JACKSON — Canadian energy company Encana estimates a new 80 percent state tax cut will save it up to $800,000 a year in oil and natural gas extraction taxes on wells it puts into production after July 1 in Southwest Mississippi’s Tuscaloosa Marine Shale development.
Encana has six deep ground horizontal wells in the Tuscaloosa Marine Shale play and plans two more in the current quarter, though presumably the company would delay the new wells in order to qualify for the reduction in severance taxes. The reduction passed in this year’s Legislature cuts the tax on oil and gas extracted through horizontal drilling from 6 percent to 1.3 percent for the next five years.
The cut applies to oil and gas extracted from horizontally drilled wells for a period of 30 months or until the payout of the well. The legislation applies to all qualified horizontally drilled wells between July 1, 2013 and June 30, 2018
Companies that provide support and services for the horizontal drilling wells and their fracking operations also qualify for the tax break.
Just how much the lowered taxes will cost Mississippi in revenues is not clear. Much would depend on the level and pace of new horizontal drilling.
Mississippi takes in around $80 million annually in oil and gas severance taxes, with the oil severance tax accounting for the bulk of the tax revenue at around $67.5 million.
Oil and gas experts say the Tuscaloosa Marine Shale (TMS) situated in Southwest Mississippi and Southeast Louisiana is at depths of 11,000 to 15,000 feet but modern drilling techniques make the extraction more affordable and effective than in the past. The quantity of oil and gas that can be removed from the TMS is uncertain but energy companies are betting it is substantial.
So are state officials. Gov. Phil Bryant’s office predicted in a press statement this week the Tuscaloosa development will be one of the “most active shale plays in the United States.”

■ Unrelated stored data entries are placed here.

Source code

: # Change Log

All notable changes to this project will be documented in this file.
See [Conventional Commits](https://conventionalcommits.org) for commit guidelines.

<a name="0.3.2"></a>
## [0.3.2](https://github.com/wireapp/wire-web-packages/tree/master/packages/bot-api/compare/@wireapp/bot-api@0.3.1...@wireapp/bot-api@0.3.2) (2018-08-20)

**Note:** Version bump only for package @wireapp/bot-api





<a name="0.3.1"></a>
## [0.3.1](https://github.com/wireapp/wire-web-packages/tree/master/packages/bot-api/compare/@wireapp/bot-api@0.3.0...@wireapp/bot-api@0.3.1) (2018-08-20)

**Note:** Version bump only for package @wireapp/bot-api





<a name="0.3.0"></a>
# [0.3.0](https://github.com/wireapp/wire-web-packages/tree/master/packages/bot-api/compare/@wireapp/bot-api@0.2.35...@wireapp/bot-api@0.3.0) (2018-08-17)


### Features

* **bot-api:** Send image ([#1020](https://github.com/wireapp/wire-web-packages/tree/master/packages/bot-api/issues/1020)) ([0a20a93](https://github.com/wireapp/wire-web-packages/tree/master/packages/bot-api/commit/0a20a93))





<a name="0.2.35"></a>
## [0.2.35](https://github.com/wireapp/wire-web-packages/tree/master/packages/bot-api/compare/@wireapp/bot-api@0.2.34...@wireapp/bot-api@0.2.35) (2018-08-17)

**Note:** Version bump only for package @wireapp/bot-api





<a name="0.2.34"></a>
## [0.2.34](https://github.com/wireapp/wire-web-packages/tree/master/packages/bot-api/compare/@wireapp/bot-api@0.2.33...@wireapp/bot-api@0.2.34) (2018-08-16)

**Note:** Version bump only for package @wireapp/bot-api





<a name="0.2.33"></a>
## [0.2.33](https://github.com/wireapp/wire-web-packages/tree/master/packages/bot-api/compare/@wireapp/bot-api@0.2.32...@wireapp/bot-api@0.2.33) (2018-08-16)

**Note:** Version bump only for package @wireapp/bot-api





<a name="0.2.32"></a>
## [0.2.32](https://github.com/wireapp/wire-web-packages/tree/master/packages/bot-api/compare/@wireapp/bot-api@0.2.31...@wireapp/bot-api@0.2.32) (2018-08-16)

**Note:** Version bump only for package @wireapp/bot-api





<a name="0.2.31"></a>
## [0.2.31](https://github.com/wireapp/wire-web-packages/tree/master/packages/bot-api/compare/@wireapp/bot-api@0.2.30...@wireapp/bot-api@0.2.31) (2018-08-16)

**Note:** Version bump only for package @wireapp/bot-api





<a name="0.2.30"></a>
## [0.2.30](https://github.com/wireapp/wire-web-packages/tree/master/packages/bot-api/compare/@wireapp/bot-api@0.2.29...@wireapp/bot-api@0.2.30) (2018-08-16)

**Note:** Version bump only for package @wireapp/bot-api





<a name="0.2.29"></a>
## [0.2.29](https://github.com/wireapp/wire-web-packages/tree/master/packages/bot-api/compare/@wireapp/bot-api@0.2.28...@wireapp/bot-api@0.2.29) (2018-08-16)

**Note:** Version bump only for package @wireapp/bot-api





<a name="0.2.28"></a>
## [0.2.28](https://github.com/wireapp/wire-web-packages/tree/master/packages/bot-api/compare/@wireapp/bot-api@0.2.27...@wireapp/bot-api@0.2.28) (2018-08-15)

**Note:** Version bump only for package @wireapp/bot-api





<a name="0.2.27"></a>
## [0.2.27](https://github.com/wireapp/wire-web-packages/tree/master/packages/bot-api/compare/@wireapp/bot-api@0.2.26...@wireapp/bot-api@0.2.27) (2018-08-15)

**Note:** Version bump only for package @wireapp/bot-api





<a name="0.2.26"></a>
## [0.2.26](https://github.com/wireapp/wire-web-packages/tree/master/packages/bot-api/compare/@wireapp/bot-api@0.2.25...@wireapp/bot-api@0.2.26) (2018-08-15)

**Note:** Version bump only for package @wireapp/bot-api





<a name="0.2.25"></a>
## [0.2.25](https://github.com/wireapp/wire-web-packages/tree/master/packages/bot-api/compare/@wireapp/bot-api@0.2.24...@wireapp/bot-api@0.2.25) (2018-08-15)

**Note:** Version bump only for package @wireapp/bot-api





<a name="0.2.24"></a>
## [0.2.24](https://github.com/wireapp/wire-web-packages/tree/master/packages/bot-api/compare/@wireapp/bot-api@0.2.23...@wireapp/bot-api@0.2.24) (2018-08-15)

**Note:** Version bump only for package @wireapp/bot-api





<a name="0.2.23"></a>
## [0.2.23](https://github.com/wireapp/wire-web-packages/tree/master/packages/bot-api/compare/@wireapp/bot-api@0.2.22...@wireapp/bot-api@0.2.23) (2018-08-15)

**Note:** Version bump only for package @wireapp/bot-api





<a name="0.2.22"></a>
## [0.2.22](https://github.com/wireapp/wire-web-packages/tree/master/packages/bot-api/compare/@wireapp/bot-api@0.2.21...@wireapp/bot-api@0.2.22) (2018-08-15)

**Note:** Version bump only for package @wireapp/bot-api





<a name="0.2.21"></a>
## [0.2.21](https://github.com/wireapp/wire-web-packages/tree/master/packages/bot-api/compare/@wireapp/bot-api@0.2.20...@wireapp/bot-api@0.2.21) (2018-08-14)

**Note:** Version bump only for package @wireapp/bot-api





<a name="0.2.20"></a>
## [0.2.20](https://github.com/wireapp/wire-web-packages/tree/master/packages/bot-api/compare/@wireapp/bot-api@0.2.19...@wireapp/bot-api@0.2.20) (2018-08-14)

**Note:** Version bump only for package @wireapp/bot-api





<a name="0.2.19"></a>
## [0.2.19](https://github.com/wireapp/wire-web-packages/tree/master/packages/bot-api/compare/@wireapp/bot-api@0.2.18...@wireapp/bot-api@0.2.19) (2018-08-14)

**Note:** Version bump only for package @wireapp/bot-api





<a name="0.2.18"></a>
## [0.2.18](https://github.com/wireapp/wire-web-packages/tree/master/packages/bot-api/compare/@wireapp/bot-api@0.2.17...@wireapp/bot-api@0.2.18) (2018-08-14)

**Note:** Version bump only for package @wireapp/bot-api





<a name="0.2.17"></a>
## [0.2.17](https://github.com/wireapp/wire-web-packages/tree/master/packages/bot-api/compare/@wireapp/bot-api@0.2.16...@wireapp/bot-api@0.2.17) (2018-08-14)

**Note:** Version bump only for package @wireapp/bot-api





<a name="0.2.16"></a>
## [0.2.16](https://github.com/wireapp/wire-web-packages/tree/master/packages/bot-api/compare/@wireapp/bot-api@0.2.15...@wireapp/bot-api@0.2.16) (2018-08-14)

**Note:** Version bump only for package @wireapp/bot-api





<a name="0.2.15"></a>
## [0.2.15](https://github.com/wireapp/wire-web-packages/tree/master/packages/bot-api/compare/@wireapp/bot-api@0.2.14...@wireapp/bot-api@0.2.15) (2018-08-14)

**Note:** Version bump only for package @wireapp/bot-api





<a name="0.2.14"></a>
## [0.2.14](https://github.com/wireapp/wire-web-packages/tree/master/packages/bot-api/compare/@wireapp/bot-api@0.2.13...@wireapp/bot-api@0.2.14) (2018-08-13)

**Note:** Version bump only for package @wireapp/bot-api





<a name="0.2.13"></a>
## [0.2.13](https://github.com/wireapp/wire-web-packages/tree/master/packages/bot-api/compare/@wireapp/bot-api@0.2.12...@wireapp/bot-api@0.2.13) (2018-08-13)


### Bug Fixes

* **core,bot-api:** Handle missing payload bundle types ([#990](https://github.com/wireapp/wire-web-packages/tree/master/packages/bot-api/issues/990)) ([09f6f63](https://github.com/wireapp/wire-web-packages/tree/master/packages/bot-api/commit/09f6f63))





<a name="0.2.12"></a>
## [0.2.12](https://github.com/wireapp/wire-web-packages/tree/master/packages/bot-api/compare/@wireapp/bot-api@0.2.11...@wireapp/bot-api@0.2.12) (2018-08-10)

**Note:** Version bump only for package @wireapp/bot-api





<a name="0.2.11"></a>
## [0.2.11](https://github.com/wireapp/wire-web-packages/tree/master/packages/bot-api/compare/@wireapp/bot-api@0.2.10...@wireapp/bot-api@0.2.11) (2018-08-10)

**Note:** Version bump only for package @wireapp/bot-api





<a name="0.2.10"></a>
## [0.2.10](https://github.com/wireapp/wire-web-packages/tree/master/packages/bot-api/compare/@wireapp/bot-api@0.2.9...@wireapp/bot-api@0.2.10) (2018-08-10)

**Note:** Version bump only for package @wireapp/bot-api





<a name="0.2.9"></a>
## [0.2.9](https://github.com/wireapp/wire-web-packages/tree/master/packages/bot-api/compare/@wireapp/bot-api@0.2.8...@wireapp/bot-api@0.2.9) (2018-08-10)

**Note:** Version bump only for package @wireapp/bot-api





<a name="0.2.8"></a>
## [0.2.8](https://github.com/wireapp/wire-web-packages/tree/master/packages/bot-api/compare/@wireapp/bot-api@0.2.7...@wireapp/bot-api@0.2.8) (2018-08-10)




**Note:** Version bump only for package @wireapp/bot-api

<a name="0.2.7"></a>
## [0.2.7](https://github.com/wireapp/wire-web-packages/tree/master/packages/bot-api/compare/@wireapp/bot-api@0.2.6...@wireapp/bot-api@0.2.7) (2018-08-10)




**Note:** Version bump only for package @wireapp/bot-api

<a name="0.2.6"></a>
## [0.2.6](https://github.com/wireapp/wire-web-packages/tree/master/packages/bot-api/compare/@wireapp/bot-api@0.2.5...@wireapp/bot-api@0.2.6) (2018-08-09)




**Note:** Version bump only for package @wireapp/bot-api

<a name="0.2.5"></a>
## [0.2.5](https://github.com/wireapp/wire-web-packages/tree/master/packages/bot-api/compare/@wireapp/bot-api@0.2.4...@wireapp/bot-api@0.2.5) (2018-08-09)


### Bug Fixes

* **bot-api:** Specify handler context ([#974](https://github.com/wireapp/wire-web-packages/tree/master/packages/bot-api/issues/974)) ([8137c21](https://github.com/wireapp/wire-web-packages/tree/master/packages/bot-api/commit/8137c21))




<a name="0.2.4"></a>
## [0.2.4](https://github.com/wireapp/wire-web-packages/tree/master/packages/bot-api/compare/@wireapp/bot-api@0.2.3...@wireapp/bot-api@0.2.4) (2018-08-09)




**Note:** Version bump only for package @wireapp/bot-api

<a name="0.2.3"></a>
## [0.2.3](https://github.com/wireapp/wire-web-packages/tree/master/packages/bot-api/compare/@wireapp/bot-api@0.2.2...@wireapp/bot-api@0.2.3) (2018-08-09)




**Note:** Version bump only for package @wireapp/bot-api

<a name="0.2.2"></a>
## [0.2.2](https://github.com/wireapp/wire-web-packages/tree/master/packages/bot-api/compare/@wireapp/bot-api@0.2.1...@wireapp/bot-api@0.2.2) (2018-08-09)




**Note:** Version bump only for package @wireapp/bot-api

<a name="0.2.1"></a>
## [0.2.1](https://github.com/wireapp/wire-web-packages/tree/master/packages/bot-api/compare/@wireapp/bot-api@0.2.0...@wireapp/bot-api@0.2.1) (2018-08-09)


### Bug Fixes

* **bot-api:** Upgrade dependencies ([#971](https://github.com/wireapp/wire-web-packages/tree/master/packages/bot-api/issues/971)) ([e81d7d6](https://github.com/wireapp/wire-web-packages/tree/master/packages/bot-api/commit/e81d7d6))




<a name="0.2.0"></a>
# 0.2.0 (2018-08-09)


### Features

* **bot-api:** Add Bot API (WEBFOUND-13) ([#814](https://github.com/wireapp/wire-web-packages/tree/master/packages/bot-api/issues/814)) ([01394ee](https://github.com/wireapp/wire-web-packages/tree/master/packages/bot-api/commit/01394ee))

Encana is among a handful of companies already working the deep horizontal wells in the TMS. Devon Energy, GDP Energy and Hong Kong Energy are also active int he region.
Drilling of each deep well so far has run from $11 million to $20 million.
Encana has decreased its drilling costs from around $20 million to $17 million a well, said spokesman Doug Hock. That cost is expected to go even lower, he added.
“We’re budgeting an average cost of approximately $15 million per well for the year,” he said. “This is related to technical changes and gaining an understanding of how to most efficiently access the resource.”
He said Mississippi’s cut in the severance tax will save the company roughly $700,000 to $800,00 “of additional cash flow” per well.
Encana is “gaining confidence in the potential of the play as it nears commerciality,” the company said in its fi4rst quarter earnings report.
The lower severance tax rate adds to the commercial viability of its work in the Tuscaloosa Marine Shale play, Encana said.
“This five-year program supports the pursuit of commerciality by positively impacting Encana’s economics for the emerging Tuscaloosa Marine Shale play,” said the company created through the merger of PanCanadian Energy Corporation and Alberta Energy Company Ltd. in 2002.
The prospect of an economic bonanza for the state in terms of jobs and revenue from extracting shale oil from far below ground in Mississippi led Bryant to make the tax cut part of his Energy Works: Mississippi’s Energy Roadmap plan.
Bryant predicts the lower rate will position Mississippi among the “most competitive states in the nation when it comes to attracting companies that explore and develop shale plays.”